In an interview with the Vatican daily L’Osservatore Romano, Gennaro Auletta, professor of Philosophy at the Pontifical Gregorian University has said that the teachings of the Church and Darwinism are not in complete opposition.  

Prof. Auletta’s comments were made as the Vatican hosts an international conference, titled, “Biological Evolution: Facts and Theories. A critical appraisal 150 years after ‘The Origin of Species.’” The summit is a collaberative effort between the University of Notre Dame (USA),  the STOQ Project (Science, Technology and Ontological Research) and the Pontifical Council for Culture and lasts until March 7.

The Italian expert asserted that the Church “has never adopted an attitude of condemnation” towards Darwinism.”

“This is one of the many reasons that in my opinion make all the efforts to recover or rehabilitate Darwin superfluous, because neither the Catholic Church nor her most important exponents have ever condemned Darwinism or the theory of evolution,” he said.

“It [Darwinism] has always been given much attention,” Auletta said.  “We only need to recall that Cardinal John Henry Newman in England was a clear supporter, since its beginnings, of Darwinism. I would even say that since the famous statement by John Paul II in 1996 we have entered a phase of recognition.”

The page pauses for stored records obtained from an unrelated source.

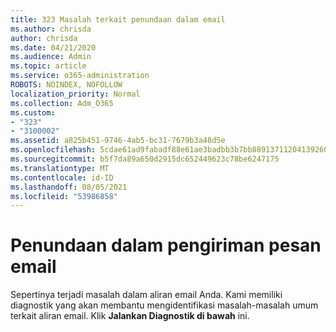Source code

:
 ```yaml
---
title: 323 Masalah terkait penundaan dalam email
ms.author: chrisda
author: chrisda
ms.date: 04/21/2020
ms.audience: Admin
ms.topic: article
ms.service: o365-administration
ROBOTS: NOINDEX, NOFOLLOW
localization_priority: Normal
ms.collection: Adm_O365
ms.custom:
- "323"
- "3100002"
ms.assetid: a825b451-9746-4ab5-bc31-7679b3a48d5e
ms.openlocfilehash: 5cdae61ad9fabadf88e61ae3badbb3b7bb8891371120413926060142c7ff24f4
ms.sourcegitcommit: b5f7da89a650d2915dc652449623c78be6247175
ms.translationtype: MT
ms.contentlocale: id-ID
ms.lasthandoff: 08/05/2021
ms.locfileid: "53986858"
---
```

# <a name="delays-in-email-message-delivery"></a>Penundaan dalam pengiriman pesan email

Sepertinya terjadi masalah dalam aliran email Anda. Kami memiliki diagnostik yang akan membantu mengidentifikasi masalah-masalah umum terkait aliran email. Klik **Jalankan Diagnostik di bawah** ini.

He went on to recall an article by Cardinal Christoph Schonborn published by the New York Times in 2005 in which he said the “letter (by John Paul II in 1996) cannot be read as an approval of all theories of evolution, including the neo-Darwinian theories that explicitly deny Divine Providence as a protagonist in the development of life in the universe.”

It is worth noting, he said, that the problem is not specifically in the theory of evolution but evolution as a radical ideology, as was pointed out by Jesuit Father Marc Leclerc, professor of Natural Philosophy at the Pontifical Gregorian University.

Auletta argued that philosophical reflection now has the task of distinguishing science from theology in relation to Darwinism. “These two perspectives are today often confused,” he stressed.

“We often hear of the incompatibility between Catholicism and the theory of evolution, of the risk of reducing the human being to a blob of cells or to the pure animal dimension, but perhaps these are only myths and the problems are different,” Auletta said.

The Italian expert said he hoped the conference would show that the institutions and universities of the Church “take the theory of evolution very seriously.”